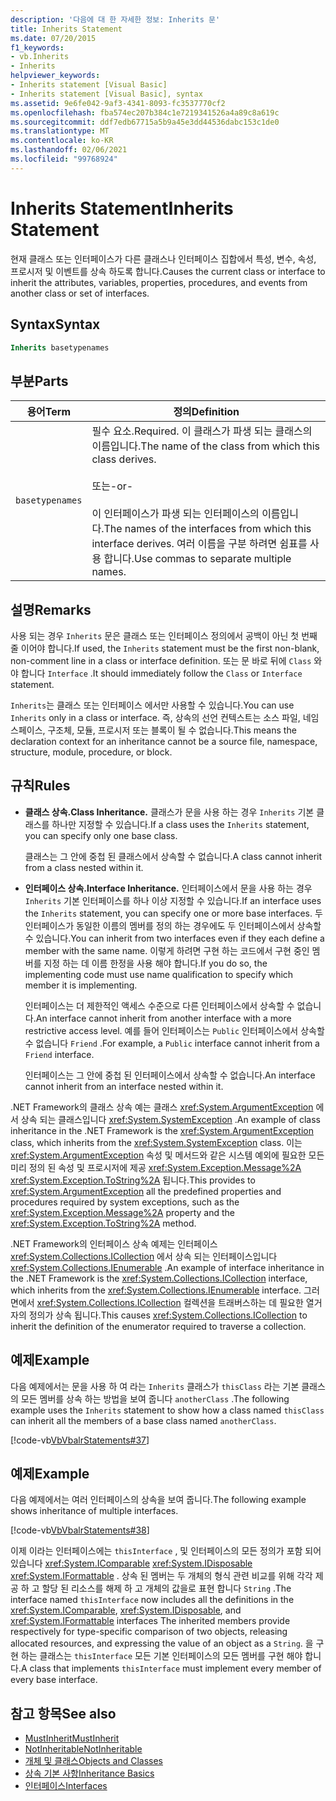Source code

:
 ```yaml
---
description: '다음에 대 한 자세한 정보: Inherits 문'
title: Inherits Statement
ms.date: 07/20/2015
f1_keywords:
- vb.Inherits
- Inherits
helpviewer_keywords:
- Inherits statement [Visual Basic]
- Inherits statement [Visual Basic], syntax
ms.assetid: 9e6fe042-9af3-4341-8093-fc3537770cf2
ms.openlocfilehash: fba574ec207b384c1e7219341526a4a89c8a619c
ms.sourcegitcommit: ddf7edb67715a5b9a45e3dd44536dabc153c1de0
ms.translationtype: MT
ms.contentlocale: ko-KR
ms.lasthandoff: 02/06/2021
ms.locfileid: "99768924"
---
```

# <a name="inherits-statement"></a><span data-ttu-id="f5ee5-103">Inherits Statement</span><span class="sxs-lookup"><span data-stu-id="f5ee5-103">Inherits Statement</span></span>

<span data-ttu-id="f5ee5-104">현재 클래스 또는 인터페이스가 다른 클래스나 인터페이스 집합에서 특성, 변수, 속성, 프로시저 및 이벤트를 상속 하도록 합니다.</span><span class="sxs-lookup"><span data-stu-id="f5ee5-104">Causes the current class or interface to inherit the attributes, variables, properties, procedures, and events from another class or set of interfaces.</span></span>  
  
## <a name="syntax"></a><span data-ttu-id="f5ee5-105">Syntax</span><span class="sxs-lookup"><span data-stu-id="f5ee5-105">Syntax</span></span>  
  
```vb  
Inherits basetypenames  
```  
  
## <a name="parts"></a><span data-ttu-id="f5ee5-106">부분</span><span class="sxs-lookup"><span data-stu-id="f5ee5-106">Parts</span></span>  
  
|<span data-ttu-id="f5ee5-107">용어</span><span class="sxs-lookup"><span data-stu-id="f5ee5-107">Term</span></span>|<span data-ttu-id="f5ee5-108">정의</span><span class="sxs-lookup"><span data-stu-id="f5ee5-108">Definition</span></span>|  
|---|---|  
|`basetypenames`|<span data-ttu-id="f5ee5-109">필수 요소.</span><span class="sxs-lookup"><span data-stu-id="f5ee5-109">Required.</span></span> <span data-ttu-id="f5ee5-110">이 클래스가 파생 되는 클래스의 이름입니다.</span><span class="sxs-lookup"><span data-stu-id="f5ee5-110">The name of the class from which this class derives.</span></span><br /><br /> <span data-ttu-id="f5ee5-111">또는</span><span class="sxs-lookup"><span data-stu-id="f5ee5-111">-or-</span></span><br /><br /> <span data-ttu-id="f5ee5-112">이 인터페이스가 파생 되는 인터페이스의 이름입니다.</span><span class="sxs-lookup"><span data-stu-id="f5ee5-112">The names of the interfaces from which this interface derives.</span></span> <span data-ttu-id="f5ee5-113">여러 이름을 구분 하려면 쉼표를 사용 합니다.</span><span class="sxs-lookup"><span data-stu-id="f5ee5-113">Use commas to separate multiple names.</span></span>|  
  
## <a name="remarks"></a><span data-ttu-id="f5ee5-114">설명</span><span class="sxs-lookup"><span data-stu-id="f5ee5-114">Remarks</span></span>  

 <span data-ttu-id="f5ee5-115">사용 되는 경우 `Inherits` 문은 클래스 또는 인터페이스 정의에서 공백이 아닌 첫 번째 줄 이어야 합니다.</span><span class="sxs-lookup"><span data-stu-id="f5ee5-115">If used, the `Inherits` statement must be the first non-blank, non-comment line in a class or interface definition.</span></span> <span data-ttu-id="f5ee5-116">또는 문 바로 뒤에 `Class` 와 야 합니다 `Interface` .</span><span class="sxs-lookup"><span data-stu-id="f5ee5-116">It should immediately follow the `Class` or `Interface` statement.</span></span>  
  
 <span data-ttu-id="f5ee5-117">`Inherits`는 클래스 또는 인터페이스 에서만 사용할 수 있습니다.</span><span class="sxs-lookup"><span data-stu-id="f5ee5-117">You can use `Inherits` only in a class or interface.</span></span> <span data-ttu-id="f5ee5-118">즉, 상속의 선언 컨텍스트는 소스 파일, 네임 스페이스, 구조체, 모듈, 프로시저 또는 블록이 될 수 없습니다.</span><span class="sxs-lookup"><span data-stu-id="f5ee5-118">This means the declaration context for an inheritance cannot be a source file, namespace, structure, module, procedure, or block.</span></span>  
  
## <a name="rules"></a><span data-ttu-id="f5ee5-119">규칙</span><span class="sxs-lookup"><span data-stu-id="f5ee5-119">Rules</span></span>  
  
- <span data-ttu-id="f5ee5-120">**클래스 상속.**</span><span class="sxs-lookup"><span data-stu-id="f5ee5-120">**Class Inheritance.**</span></span> <span data-ttu-id="f5ee5-121">클래스가 문을 사용 하는 경우 `Inherits` 기본 클래스를 하나만 지정할 수 있습니다.</span><span class="sxs-lookup"><span data-stu-id="f5ee5-121">If a class uses the `Inherits` statement, you can specify only one base class.</span></span>  
  
     <span data-ttu-id="f5ee5-122">클래스는 그 안에 중첩 된 클래스에서 상속할 수 없습니다.</span><span class="sxs-lookup"><span data-stu-id="f5ee5-122">A class cannot inherit from a class nested within it.</span></span>  
  
- <span data-ttu-id="f5ee5-123">**인터페이스 상속.**</span><span class="sxs-lookup"><span data-stu-id="f5ee5-123">**Interface Inheritance.**</span></span> <span data-ttu-id="f5ee5-124">인터페이스에서 문을 사용 하는 경우 `Inherits` 기본 인터페이스를 하나 이상 지정할 수 있습니다.</span><span class="sxs-lookup"><span data-stu-id="f5ee5-124">If an interface uses the `Inherits` statement, you can specify one or more base interfaces.</span></span> <span data-ttu-id="f5ee5-125">두 인터페이스가 동일한 이름의 멤버를 정의 하는 경우에도 두 인터페이스에서 상속할 수 있습니다.</span><span class="sxs-lookup"><span data-stu-id="f5ee5-125">You can inherit from two interfaces even if they each define a member with the same name.</span></span> <span data-ttu-id="f5ee5-126">이렇게 하려면 구현 하는 코드에서 구현 중인 멤버를 지정 하는 데 이름 한정을 사용 해야 합니다.</span><span class="sxs-lookup"><span data-stu-id="f5ee5-126">If you do so, the implementing code must use name qualification to specify which member it is implementing.</span></span>  
  
     <span data-ttu-id="f5ee5-127">인터페이스는 더 제한적인 액세스 수준으로 다른 인터페이스에서 상속할 수 없습니다.</span><span class="sxs-lookup"><span data-stu-id="f5ee5-127">An interface cannot inherit from another interface with a more restrictive access level.</span></span> <span data-ttu-id="f5ee5-128">예를 들어 인터페이스는 `Public` 인터페이스에서 상속할 수 없습니다 `Friend` .</span><span class="sxs-lookup"><span data-stu-id="f5ee5-128">For example, a `Public` interface cannot inherit from a `Friend` interface.</span></span>  
  
     <span data-ttu-id="f5ee5-129">인터페이스는 그 안에 중첩 된 인터페이스에서 상속할 수 없습니다.</span><span class="sxs-lookup"><span data-stu-id="f5ee5-129">An interface cannot inherit from an interface nested within it.</span></span>  
  
 <span data-ttu-id="f5ee5-130">.NET Framework의 클래스 상속 예는 클래스 <xref:System.ArgumentException> 에서 상속 되는 클래스입니다 <xref:System.SystemException> .</span><span class="sxs-lookup"><span data-stu-id="f5ee5-130">An example of class inheritance in the .NET Framework is the <xref:System.ArgumentException> class, which inherits from the <xref:System.SystemException> class.</span></span> <span data-ttu-id="f5ee5-131">이는 <xref:System.ArgumentException> 속성 및 메서드와 같은 시스템 예외에 필요한 모든 미리 정의 된 속성 및 프로시저에 제공 <xref:System.Exception.Message%2A> <xref:System.Exception.ToString%2A> 됩니다.</span><span class="sxs-lookup"><span data-stu-id="f5ee5-131">This provides to <xref:System.ArgumentException> all the predefined properties and procedures required by system exceptions, such as the <xref:System.Exception.Message%2A> property and the <xref:System.Exception.ToString%2A> method.</span></span>  
  
 <span data-ttu-id="f5ee5-132">.NET Framework의 인터페이스 상속 예제는 인터페이스 <xref:System.Collections.ICollection> 에서 상속 되는 인터페이스입니다 <xref:System.Collections.IEnumerable> .</span><span class="sxs-lookup"><span data-stu-id="f5ee5-132">An example of interface inheritance in the .NET Framework is the <xref:System.Collections.ICollection> interface, which inherits from the <xref:System.Collections.IEnumerable> interface.</span></span> <span data-ttu-id="f5ee5-133">그러면에서 <xref:System.Collections.ICollection> 컬렉션을 트래버스하는 데 필요한 열거자의 정의가 상속 됩니다.</span><span class="sxs-lookup"><span data-stu-id="f5ee5-133">This causes <xref:System.Collections.ICollection> to inherit the definition of the enumerator required to traverse a collection.</span></span>  
  
## <a name="example"></a><span data-ttu-id="f5ee5-134">예제</span><span class="sxs-lookup"><span data-stu-id="f5ee5-134">Example</span></span>  

 <span data-ttu-id="f5ee5-135">다음 예제에서는 문을 사용 하 여 라는 `Inherits` 클래스가 `thisClass` 라는 기본 클래스의 모든 멤버를 상속 하는 방법을 보여 줍니다 `anotherClass` .</span><span class="sxs-lookup"><span data-stu-id="f5ee5-135">The following example uses the `Inherits` statement to show how a class named `thisClass` can inherit all the members of a base class named `anotherClass`.</span></span>  
  
 [!code-vb[VbVbalrStatements#37](~/samples/snippets/visualbasic/VS_Snippets_VBCSharp/VbVbalrStatements/VB/Class1.vb#37)]  
  
## <a name="example"></a><span data-ttu-id="f5ee5-136">예제</span><span class="sxs-lookup"><span data-stu-id="f5ee5-136">Example</span></span>  

 <span data-ttu-id="f5ee5-137">다음 예제에서는 여러 인터페이스의 상속을 보여 줍니다.</span><span class="sxs-lookup"><span data-stu-id="f5ee5-137">The following example shows inheritance of multiple interfaces.</span></span>  
  
 [!code-vb[VbVbalrStatements#38](~/samples/snippets/visualbasic/VS_Snippets_VBCSharp/VbVbalrStatements/VB/Class1.vb#38)]  
  
 <span data-ttu-id="f5ee5-138">이제 이라는 인터페이스에는 `thisInterface` , 및 인터페이스의 모든 정의가 포함 되어 있습니다 <xref:System.IComparable> <xref:System.IDisposable> <xref:System.IFormattable> . 상속 된 멤버는 두 개체의 형식 관련 비교를 위해 각각 제공 하 고 할당 된 리소스를 해제 하 고 개체의 값을로 표현 합니다 `String` .</span><span class="sxs-lookup"><span data-stu-id="f5ee5-138">The interface named `thisInterface` now includes all the definitions in the <xref:System.IComparable>, <xref:System.IDisposable>, and <xref:System.IFormattable> interfaces The inherited members provide respectively for type-specific comparison of two objects, releasing allocated resources, and expressing the value of an object as a `String`.</span></span> <span data-ttu-id="f5ee5-139">을 구현 하는 클래스는 `thisInterface` 모든 기본 인터페이스의 모든 멤버를 구현 해야 합니다.</span><span class="sxs-lookup"><span data-stu-id="f5ee5-139">A class that implements `thisInterface` must implement every member of every base interface.</span></span>  
  
## <a name="see-also"></a><span data-ttu-id="f5ee5-140">참고 항목</span><span class="sxs-lookup"><span data-stu-id="f5ee5-140">See also</span></span>

- [<span data-ttu-id="f5ee5-141">MustInherit</span><span class="sxs-lookup"><span data-stu-id="f5ee5-141">MustInherit</span></span>](../modifiers/mustinherit.md)
- [<span data-ttu-id="f5ee5-142">NotInheritable</span><span class="sxs-lookup"><span data-stu-id="f5ee5-142">NotInheritable</span></span>](../modifiers/notinheritable.md)
- [<span data-ttu-id="f5ee5-143">개체 및 클래스</span><span class="sxs-lookup"><span data-stu-id="f5ee5-143">Objects and Classes</span></span>](../../programming-guide/language-features/objects-and-classes/index.md)
- [<span data-ttu-id="f5ee5-144">상속 기본 사항</span><span class="sxs-lookup"><span data-stu-id="f5ee5-144">Inheritance Basics</span></span>](../../programming-guide/language-features/objects-and-classes/inheritance-basics.md)
- [<span data-ttu-id="f5ee5-145">인터페이스</span><span class="sxs-lookup"><span data-stu-id="f5ee5-145">Interfaces</span></span>](../../programming-guide/language-features/interfaces/index.md)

....

■ **Task goal**
The string "objects" appears in how many lines above? Answer with the number only.

■ **Answer section**
3